What you have to do -> Repeat the entries exactly as they stand.

Entries shown START

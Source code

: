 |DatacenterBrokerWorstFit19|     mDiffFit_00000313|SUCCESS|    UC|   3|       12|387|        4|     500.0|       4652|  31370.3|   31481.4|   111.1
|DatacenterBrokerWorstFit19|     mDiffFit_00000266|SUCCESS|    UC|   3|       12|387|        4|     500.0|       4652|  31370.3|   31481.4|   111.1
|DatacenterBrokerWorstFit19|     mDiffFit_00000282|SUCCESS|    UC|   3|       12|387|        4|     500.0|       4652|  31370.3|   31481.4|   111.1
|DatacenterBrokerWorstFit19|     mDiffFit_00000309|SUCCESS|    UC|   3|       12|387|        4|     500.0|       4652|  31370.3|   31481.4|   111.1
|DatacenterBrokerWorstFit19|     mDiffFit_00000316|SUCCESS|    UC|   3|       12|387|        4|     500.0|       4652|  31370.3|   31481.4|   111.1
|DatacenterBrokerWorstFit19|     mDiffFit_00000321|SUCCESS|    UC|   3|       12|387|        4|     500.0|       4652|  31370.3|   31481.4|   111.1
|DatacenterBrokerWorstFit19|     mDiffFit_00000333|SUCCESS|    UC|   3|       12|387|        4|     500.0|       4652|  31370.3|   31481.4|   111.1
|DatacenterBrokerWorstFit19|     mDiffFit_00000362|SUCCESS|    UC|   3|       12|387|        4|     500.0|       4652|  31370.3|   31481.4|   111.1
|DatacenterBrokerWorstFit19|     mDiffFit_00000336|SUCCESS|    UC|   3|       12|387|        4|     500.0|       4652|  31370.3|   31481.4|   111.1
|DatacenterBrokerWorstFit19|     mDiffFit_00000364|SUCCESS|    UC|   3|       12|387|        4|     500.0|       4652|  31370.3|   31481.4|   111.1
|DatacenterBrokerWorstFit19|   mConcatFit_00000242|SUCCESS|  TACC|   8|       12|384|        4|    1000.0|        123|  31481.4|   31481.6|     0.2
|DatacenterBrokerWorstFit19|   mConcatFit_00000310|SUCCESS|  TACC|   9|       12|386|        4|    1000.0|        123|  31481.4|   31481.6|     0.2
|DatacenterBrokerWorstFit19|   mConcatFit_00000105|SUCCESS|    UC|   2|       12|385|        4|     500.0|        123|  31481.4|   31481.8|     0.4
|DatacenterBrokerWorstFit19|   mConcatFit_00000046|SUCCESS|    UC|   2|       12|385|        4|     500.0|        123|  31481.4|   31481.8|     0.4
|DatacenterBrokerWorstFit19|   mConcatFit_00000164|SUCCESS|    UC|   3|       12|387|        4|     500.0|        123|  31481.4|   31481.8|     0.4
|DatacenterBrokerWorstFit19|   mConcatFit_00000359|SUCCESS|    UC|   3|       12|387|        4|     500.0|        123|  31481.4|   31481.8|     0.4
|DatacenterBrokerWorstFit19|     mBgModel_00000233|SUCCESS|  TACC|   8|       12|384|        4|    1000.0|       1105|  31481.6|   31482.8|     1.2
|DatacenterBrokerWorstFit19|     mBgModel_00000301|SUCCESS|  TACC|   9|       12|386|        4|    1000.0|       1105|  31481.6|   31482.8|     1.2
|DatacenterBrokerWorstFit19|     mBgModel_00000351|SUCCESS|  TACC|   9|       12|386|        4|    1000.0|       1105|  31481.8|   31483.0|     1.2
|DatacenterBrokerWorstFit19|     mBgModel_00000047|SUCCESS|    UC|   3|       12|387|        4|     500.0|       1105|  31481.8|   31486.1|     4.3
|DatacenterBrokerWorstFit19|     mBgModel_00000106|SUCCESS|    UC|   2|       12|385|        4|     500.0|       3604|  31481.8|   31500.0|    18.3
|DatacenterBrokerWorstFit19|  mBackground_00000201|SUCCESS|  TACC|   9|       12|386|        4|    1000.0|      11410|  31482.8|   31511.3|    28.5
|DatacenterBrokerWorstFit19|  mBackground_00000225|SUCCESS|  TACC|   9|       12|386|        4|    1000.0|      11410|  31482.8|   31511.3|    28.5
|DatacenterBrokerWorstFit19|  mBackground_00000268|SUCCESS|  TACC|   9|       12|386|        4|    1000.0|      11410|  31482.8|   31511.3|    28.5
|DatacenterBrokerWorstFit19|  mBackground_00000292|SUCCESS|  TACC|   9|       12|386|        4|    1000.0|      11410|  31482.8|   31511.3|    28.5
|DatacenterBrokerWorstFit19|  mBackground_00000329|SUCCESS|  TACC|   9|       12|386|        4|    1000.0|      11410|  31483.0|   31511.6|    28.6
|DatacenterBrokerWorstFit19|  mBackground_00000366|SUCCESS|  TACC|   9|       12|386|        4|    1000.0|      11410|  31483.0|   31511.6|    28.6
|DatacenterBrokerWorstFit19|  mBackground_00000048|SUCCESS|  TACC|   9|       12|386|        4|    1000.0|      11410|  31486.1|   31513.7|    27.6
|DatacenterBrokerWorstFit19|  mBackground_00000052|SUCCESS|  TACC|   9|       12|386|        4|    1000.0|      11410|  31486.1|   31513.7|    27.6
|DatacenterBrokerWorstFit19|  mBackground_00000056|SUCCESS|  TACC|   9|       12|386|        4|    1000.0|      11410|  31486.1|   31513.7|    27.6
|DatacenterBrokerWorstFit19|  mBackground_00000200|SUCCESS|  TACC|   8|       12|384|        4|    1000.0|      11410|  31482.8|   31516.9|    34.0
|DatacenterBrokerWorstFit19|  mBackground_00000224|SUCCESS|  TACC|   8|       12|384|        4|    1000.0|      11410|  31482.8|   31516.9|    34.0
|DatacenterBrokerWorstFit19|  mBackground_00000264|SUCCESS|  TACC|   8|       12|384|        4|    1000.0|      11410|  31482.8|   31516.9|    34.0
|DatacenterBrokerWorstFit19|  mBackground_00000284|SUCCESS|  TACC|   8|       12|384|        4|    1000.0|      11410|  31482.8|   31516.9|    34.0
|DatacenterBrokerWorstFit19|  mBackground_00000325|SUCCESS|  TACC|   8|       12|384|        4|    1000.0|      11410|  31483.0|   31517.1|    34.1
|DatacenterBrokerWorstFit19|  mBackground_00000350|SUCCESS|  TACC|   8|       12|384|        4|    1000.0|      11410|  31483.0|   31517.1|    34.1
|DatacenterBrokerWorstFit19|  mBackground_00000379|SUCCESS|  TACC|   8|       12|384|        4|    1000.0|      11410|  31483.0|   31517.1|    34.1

Entries shown END

Result of the task ->
Source code

: |DatacenterBrokerWorstFit19|     mDiffFit_00000313|SUCCESS|    UC|   3|       12|387|        4|     500.0|       4652|  31370.3|   31481.4|   111.1
|DatacenterBrokerWorstFit19|     mDiffFit_00000266|SUCCESS|    UC|   3|       12|387|        4|     500.0|       4652|  31370.3|   31481.4|   111.1
|DatacenterBrokerWorstFit19|     mDiffFit_00000282|SUCCESS|    UC|   3|       12|387|        4|     500.0|       4652|  31370.3|   31481.4|   111.1
|DatacenterBrokerWorstFit19|     mDiffFit_00000309|SUCCESS|    UC|   3|       12|387|        4|     500.0|       4652|  31370.3|   31481.4|   111.1
|DatacenterBrokerWorstFit19|     mDiffFit_00000316|SUCCESS|    UC|   3|       12|387|        4|     500.0|       4652|  31370.3|   31481.4|   111.1
|DatacenterBrokerWorstFit19|     mDiffFit_00000321|SUCCESS|    UC|   3|       12|387|        4|     500.0|       4652|  31370.3|   31481.4|   111.1
|DatacenterBrokerWorstFit19|     mDiffFit_00000333|SUCCESS|    UC|   3|       12|387|        4|     500.0|       4652|  31370.3|   31481.4|   111.1
|DatacenterBrokerWorstFit19|     mDiffFit_00000362|SUCCESS|    UC|   3|       12|387|        4|     500.0|       4652|  31370.3|   31481.4|   111.1
|DatacenterBrokerWorstFit19|     mDiffFit_00000336|SUCCESS|    UC|   3|       12|387|        4|     500.0|       4652|  31370.3|   31481.4|   111.1
|DatacenterBrokerWorstFit19|     mDiffFit_00000364|SUCCESS|    UC|   3|       12|387|        4|     500.0|       4652|  31370.3|   31481.4|   111.1
|DatacenterBrokerWorstFit19|   mConcatFit_00000242|SUCCESS|  TACC|   8|       12|384|        4|    1000.0|        123|  31481.4|   31481.6|     0.2
|DatacenterBrokerWorstFit19|   mConcatFit_00000310|SUCCESS|  TACC|   9|       12|386|        4|    1000.0|        123|  31481.4|   31481.6|     0.2
|DatacenterBrokerWorstFit19|   mConcatFit_00000105|SUCCESS|    UC|   2|       12|385|        4|     500.0|        123|  31481.4|   31481.8|     0.4
|DatacenterBrokerWorstFit19|   mConcatFit_00000046|SUCCESS|    UC|   2|       12|385|        4|     500.0|        123|  31481.4|   31481.8|     0.4
|DatacenterBrokerWorstFit19|   mConcatFit_00000164|SUCCESS|    UC|   3|       12|387|        4|     500.0|        123|  31481.4|   31481.8|     0.4
|DatacenterBrokerWorstFit19|   mConcatFit_00000359|SUCCESS|    UC|   3|       12|387|        4|     500.0|        123|  31481.4|   31481.8|     0.4
|DatacenterBrokerWorstFit19|     mBgModel_00000233|SUCCESS|  TACC|   8|       12|384|        4|    1000.0|       1105|  31481.6|   31482.8|     1.2
|DatacenterBrokerWorstFit19|     mBgModel_00000301|SUCCESS|  TACC|   9|       12|386|        4|    1000.0|       1105|  31481.6|   31482.8|     1.2
|DatacenterBrokerWorstFit19|     mBgModel_00000351|SUCCESS|  TACC|   9|       12|386|        4|    1000.0|       1105|  31481.8|   31483.0|     1.2
|DatacenterBrokerWorstFit19|     mBgModel_00000047|SUCCESS|    UC|   3|       12|387|        4|     500.0|       1105|  31481.8|   31486.1|     4.3
|DatacenterBrokerWorstFit19|     mBgModel_00000106|SUCCESS|    UC|   2|       12|385|        4|     500.0|       3604|  31481.8|   31500.0|    18.3
|DatacenterBrokerWorstFit19|  mBackground_00000201|SUCCESS|  TACC|   9|       12|386|        4|    1000.0|      11410|  31482.8|   31511.3|    28.5
|DatacenterBrokerWorstFit19|  mBackground_00000225|SUCCESS|  TACC|   9|       12|386|        4|    1000.0|      11410|  31482.8|   31511.3|    28.5
|DatacenterBrokerWorstFit19|  mBackground_00000268|SUCCESS|  TACC|   9|       12|386|        4|    1000.0|      11410|  31482.8|   31511.3|    28.5
|DatacenterBrokerWorstFit19|  mBackground_00000292|SUCCESS|  TACC|   9|       12|386|        4|    1000.0|      11410|  31482.8|   31511.3|    28.5
|DatacenterBrokerWorstFit19|  mBackground_00000329|SUCCESS|  TACC|   9|       12|386|        4|    1000.0|      11410|  31483.0|   31511.6|    28.6
|DatacenterBrokerWorstFit19|  mBackground_00000366|SUCCESS|  TACC|   9|       12|386|        4|    1000.0|      11410|  31483.0|   31511.6|    28.6
|DatacenterBrokerWorstFit19|  mBackground_00000048|SUCCESS|  TACC|   9|       12|386|        4|    1000.0|      11410|  31486.1|   31513.7|    27.6
|DatacenterBrokerWorstFit19|  mBackground_00000052|SUCCESS|  TACC|   9|       12|386|        4|    1000.0|      11410|  31486.1|   31513.7|    27.6
|DatacenterBrokerWorstFit19|  mBackground_00000056|SUCCESS|  TACC|   9|       12|386|        4|    1000.0|      11410|  31486.1|   31513.7|    27.6
|DatacenterBrokerWorstFit19|  mBackground_00000200|SUCCESS|  TACC|   8|       12|384|        4|    1000.0|      11410|  31482.8|   31516.9|    34.0
|DatacenterBrokerWorstFit19|  mBackground_00000224|SUCCESS|  TACC|   8|       12|384|        4|    1000.0|      11410|  31482.8|   31516.9|    34.0
|DatacenterBrokerWorstFit19|  mBackground_00000264|SUCCESS|  TACC|   8|       12|384|        4|    1000.0|      11410|  31482.8|   31516.9|    34.0
|DatacenterBrokerWorstFit19|  mBackground_00000284|SUCCESS|  TACC|   8|       12|384|        4|    1000.0|      11410|  31482.8|   31516.9|    34.0
|DatacenterBrokerWorstFit19|  mBackground_00000325|SUCCESS|  TACC|   8|       12|384|        4|    1000.0|      11410|  31483.0|   31517.1|    34.1
|DatacenterBrokerWorstFit19|  mBackground_00000350|SUCCESS|  TACC|   8|       12|384|        4|    1000.0|      11410|  31483.0|   31517.1|    34.1
|DatacenterBrokerWorstFit19|  mBackground_00000379|SUCCESS|  TACC|   8|       12|384|        4|    1000.0|      11410|  31483.0|   31517.1|    34.1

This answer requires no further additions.